[Task material Boundary: Start]

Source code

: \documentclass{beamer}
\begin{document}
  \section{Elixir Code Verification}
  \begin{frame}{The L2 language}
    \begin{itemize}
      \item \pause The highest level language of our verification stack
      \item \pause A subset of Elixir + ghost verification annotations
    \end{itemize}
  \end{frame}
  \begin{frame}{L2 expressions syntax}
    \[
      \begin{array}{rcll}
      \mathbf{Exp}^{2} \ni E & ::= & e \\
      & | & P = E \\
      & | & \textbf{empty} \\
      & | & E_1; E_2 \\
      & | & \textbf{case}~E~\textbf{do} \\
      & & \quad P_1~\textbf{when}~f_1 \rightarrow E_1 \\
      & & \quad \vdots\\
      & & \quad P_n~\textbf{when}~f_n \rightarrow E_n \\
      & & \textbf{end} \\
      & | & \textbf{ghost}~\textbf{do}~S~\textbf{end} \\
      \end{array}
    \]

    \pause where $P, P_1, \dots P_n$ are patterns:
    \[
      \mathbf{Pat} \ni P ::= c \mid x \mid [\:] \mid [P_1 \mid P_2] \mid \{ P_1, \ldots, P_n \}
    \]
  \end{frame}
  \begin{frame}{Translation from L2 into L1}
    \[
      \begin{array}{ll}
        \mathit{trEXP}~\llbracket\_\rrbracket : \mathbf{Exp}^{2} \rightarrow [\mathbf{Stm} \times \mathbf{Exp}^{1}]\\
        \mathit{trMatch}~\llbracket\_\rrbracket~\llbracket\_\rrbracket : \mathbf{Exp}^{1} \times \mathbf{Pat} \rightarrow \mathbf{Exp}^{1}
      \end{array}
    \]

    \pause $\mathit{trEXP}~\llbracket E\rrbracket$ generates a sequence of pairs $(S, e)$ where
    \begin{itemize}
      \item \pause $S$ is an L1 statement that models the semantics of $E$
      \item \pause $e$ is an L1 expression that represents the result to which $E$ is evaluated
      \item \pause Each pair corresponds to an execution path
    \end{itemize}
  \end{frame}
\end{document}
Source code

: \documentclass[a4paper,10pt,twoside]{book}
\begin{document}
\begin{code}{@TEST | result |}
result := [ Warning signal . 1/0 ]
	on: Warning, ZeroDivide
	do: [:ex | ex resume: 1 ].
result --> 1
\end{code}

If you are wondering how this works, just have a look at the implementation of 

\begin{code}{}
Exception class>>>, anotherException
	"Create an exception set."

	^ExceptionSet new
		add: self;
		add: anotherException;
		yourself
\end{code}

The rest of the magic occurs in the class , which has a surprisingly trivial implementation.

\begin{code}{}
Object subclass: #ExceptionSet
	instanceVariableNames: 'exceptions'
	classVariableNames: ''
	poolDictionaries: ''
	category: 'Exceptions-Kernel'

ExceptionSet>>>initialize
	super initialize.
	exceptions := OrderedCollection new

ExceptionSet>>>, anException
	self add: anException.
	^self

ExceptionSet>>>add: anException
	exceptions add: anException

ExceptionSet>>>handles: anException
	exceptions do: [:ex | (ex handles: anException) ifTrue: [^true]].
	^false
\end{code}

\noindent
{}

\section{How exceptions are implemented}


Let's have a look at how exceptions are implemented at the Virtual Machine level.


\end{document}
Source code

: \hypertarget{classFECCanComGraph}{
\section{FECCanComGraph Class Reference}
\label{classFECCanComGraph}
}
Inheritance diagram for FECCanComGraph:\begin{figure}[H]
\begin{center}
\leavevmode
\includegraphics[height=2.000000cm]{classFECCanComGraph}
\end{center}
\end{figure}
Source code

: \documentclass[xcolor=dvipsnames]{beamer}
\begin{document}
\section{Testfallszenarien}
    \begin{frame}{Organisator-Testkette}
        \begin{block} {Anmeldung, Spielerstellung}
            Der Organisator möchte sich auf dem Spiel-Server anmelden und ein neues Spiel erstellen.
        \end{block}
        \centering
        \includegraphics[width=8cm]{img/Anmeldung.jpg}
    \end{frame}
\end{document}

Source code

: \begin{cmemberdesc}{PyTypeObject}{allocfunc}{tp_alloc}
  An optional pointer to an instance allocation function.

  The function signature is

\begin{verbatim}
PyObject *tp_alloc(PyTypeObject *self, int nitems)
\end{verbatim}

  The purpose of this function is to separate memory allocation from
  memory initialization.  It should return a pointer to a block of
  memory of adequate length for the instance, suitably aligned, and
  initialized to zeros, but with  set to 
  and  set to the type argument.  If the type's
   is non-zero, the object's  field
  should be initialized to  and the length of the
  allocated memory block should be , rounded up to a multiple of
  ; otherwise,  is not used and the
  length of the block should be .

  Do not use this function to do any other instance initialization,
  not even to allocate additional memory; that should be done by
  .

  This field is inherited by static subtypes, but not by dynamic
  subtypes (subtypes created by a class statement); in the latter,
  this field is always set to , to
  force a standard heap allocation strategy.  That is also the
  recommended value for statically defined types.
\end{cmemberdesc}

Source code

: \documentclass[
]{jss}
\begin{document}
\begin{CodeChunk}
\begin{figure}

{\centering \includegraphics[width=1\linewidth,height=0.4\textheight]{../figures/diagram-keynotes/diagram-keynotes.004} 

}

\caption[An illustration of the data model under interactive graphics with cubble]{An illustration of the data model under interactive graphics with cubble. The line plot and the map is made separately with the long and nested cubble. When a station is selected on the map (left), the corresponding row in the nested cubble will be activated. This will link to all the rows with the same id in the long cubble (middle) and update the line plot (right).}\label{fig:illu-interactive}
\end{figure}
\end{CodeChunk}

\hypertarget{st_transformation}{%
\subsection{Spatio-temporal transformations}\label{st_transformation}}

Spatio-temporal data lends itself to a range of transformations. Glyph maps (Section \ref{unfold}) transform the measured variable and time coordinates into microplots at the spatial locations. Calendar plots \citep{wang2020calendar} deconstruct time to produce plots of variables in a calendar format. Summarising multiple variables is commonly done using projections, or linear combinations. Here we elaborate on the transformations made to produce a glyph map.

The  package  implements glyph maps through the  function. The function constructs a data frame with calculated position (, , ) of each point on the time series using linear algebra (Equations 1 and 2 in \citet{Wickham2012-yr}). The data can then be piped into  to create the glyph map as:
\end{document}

[Task material Boundary: End]

#### Assignment:
For this exercise, retype each entry from above exactly as it stands.

#### Exercise output:
Source code

: \documentclass{beamer}
\begin{document}
  \section{Elixir Code Verification}
  \begin{frame}{The L2 language}
    \begin{itemize}
      \item \pause The highest level language of our verification stack
      \item \pause A subset of Elixir + ghost verification annotations
    \end{itemize}
  \end{frame}
  \begin{frame}{L2 expressions syntax}
    \[
      \begin{array}{rcll}
      \mathbf{Exp}^{2} \ni E & ::= & e \\
      & | & P = E \\
      & | & \textbf{empty} \\
      & | & E_1; E_2 \\
      & | & \textbf{case}~E~\textbf{do} \\
      & & \quad P_1~\textbf{when}~f_1 \rightarrow E_1 \\
      & & \quad \vdots\\
      & & \quad P_n~\textbf{when}~f_n \rightarrow E_n \\
      & & \textbf{end} \\
      & | & \textbf{ghost}~\textbf{do}~S~\textbf{end} \\
      \end{array}
    \]

    \pause where $P, P_1, \dots P_n$ are patterns:
    \[
      \mathbf{Pat} \ni P ::= c \mid x \mid [\:] \mid [P_1 \mid P_2] \mid \{ P_1, \ldots, P_n \}
    \]
  \end{frame}
  \begin{frame}{Translation from L2 into L1}
    \[
      \begin{array}{ll}
        \mathit{trEXP}~\llbracket\_\rrbracket : \mathbf{Exp}^{2} \rightarrow [\mathbf{Stm} \times \mathbf{Exp}^{1}]\\
        \mathit{trMatch}~\llbracket\_\rrbracket~\llbracket\_\rrbracket : \mathbf{Exp}^{1} \times \mathbf{Pat} \rightarrow \mathbf{Exp}^{1}
      \end{array}
    \]

    \pause $\mathit{trEXP}~\llbracket E\rrbracket$ generates a sequence of pairs $(S, e)$ where
    \begin{itemize}
      \item \pause $S$ is an L1 statement that models the semantics of $E$
      \item \pause $e$ is an L1 expression that represents the result to which $E$ is evaluated
      \item \pause Each pair corresponds to an execution path
    \end{itemize}
  \end{frame}
\end{document}
Source code

: \documentclass[a4paper,10pt,twoside]{book}
\begin{document}
\begin{code}{@TEST | result |}
result := [ Warning signal . 1/0 ]
	on: Warning, ZeroDivide
	do: [:ex | ex resume: 1 ].
result --> 1
\end{code}

If you are wondering how this works, just have a look at the implementation of 

\begin{code}{}
Exception class>>>, anotherException
	"Create an exception set."

	^ExceptionSet new
		add: self;
		add: anotherException;
		yourself
\end{code}

The rest of the magic occurs in the class , which has a surprisingly trivial implementation.

\begin{code}{}
Object subclass: #ExceptionSet
	instanceVariableNames: 'exceptions'
	classVariableNames: ''
	poolDictionaries: ''
	category: 'Exceptions-Kernel'

ExceptionSet>>>initialize
	super initialize.
	exceptions := OrderedCollection new

ExceptionSet>>>, anException
	self add: anException.
	^self

ExceptionSet>>>add: anException
	exceptions add: anException

ExceptionSet>>>handles: anException
	exceptions do: [:ex | (ex handles: anException) ifTrue: [^true]].
	^false
\end{code}

\noindent
{}

\section{How exceptions are implemented}


Let's have a look at how exceptions are implemented at the Virtual Machine level.


\end{document}
Source code

: \hypertarget{classFECCanComGraph}{
\section{FECCanComGraph Class Reference}
\label{classFECCanComGraph}
}
Inheritance diagram for FECCanComGraph:\begin{figure}[H]
\begin{center}
\leavevmode
\includegraphics[height=2.000000cm]{classFECCanComGraph}
\end{center}
\end{figure}
Source code

: \documentclass[xcolor=dvipsnames]{beamer}
\begin{document}
\section{Testfallszenarien}
    \begin{frame}{Organisator-Testkette}
        \begin{block} {Anmeldung, Spielerstellung}
            Der Organisator möchte sich auf dem Spiel-Server anmelden und ein neues Spiel erstellen.
        \end{block}
        \centering
        \includegraphics[width=8cm]{img/Anmeldung.jpg}
    \end{frame}
\end{document}

Source code

: \begin{cmemberdesc}{PyTypeObject}{allocfunc}{tp_alloc}
  An optional pointer to an instance allocation function.

  The function signature is

\begin{verbatim}
PyObject *tp_alloc(PyTypeObject *self, int nitems)
\end{verbatim}

  The purpose of this function is to separate memory allocation from
  memory initialization.  It should return a pointer to a block of
  memory of adequate length for the instance, suitably aligned, and
  initialized to zeros, but with  set to 
  and  set to the type argument.  If the type's
   is non-zero, the object's  field
  should be initialized to  and the length of the
  allocated memory block should be , rounded up to a multiple of
  ; otherwise,  is not used and the
  length of the block should be .

  Do not use this function to do any other instance initialization,
  not even to allocate additional memory; that should be done by
  .

  This field is inherited by static subtypes, but not by dynamic
  subtypes (subtypes created by a class statement); in the latter,
  this field is always set to , to
  force a standard heap allocation strategy.  That is also the
  recommended value for statically defined types.
\end{cmemberdesc}

Source code

: \documentclass[
]{jss}
\begin{document}
\begin{CodeChunk}
\begin{figure}

{\centering \includegraphics[width=1\linewidth,height=0.4\textheight]{../figures/diagram-keynotes/diagram-keynotes.004} 

}

\caption[An illustration of the data model under interactive graphics with cubble]{An illustration of the data model under interactive graphics with cubble. The line plot and the map is made separately with the long and nested cubble. When a station is selected on the map (left), the corresponding row in the nested cubble will be activated. This will link to all the rows with the same id in the long cubble (middle) and update the line plot (right).}\label{fig:illu-interactive}
\end{figure}
\end{CodeChunk}

\hypertarget{st_transformation}{%
\subsection{Spatio-temporal transformations}\label{st_transformation}}

Spatio-temporal data lends itself to a range of transformations. Glyph maps (Section \ref{unfold}) transform the measured variable and time coordinates into microplots at the spatial locations. Calendar plots \citep{wang2020calendar} deconstruct time to produce plots of variables in a calendar format. Summarising multiple variables is commonly done using projections, or linear combinations. Here we elaborate on the transformations made to produce a glyph map.

The  package  implements glyph maps through the  function. The function constructs a data frame with calculated position (, , ) of each point on the time series using linear algebra (Equations 1 and 2 in \citet{Wickham2012-yr}). The data can then be piped into  to create the glyph map as:
\end{document}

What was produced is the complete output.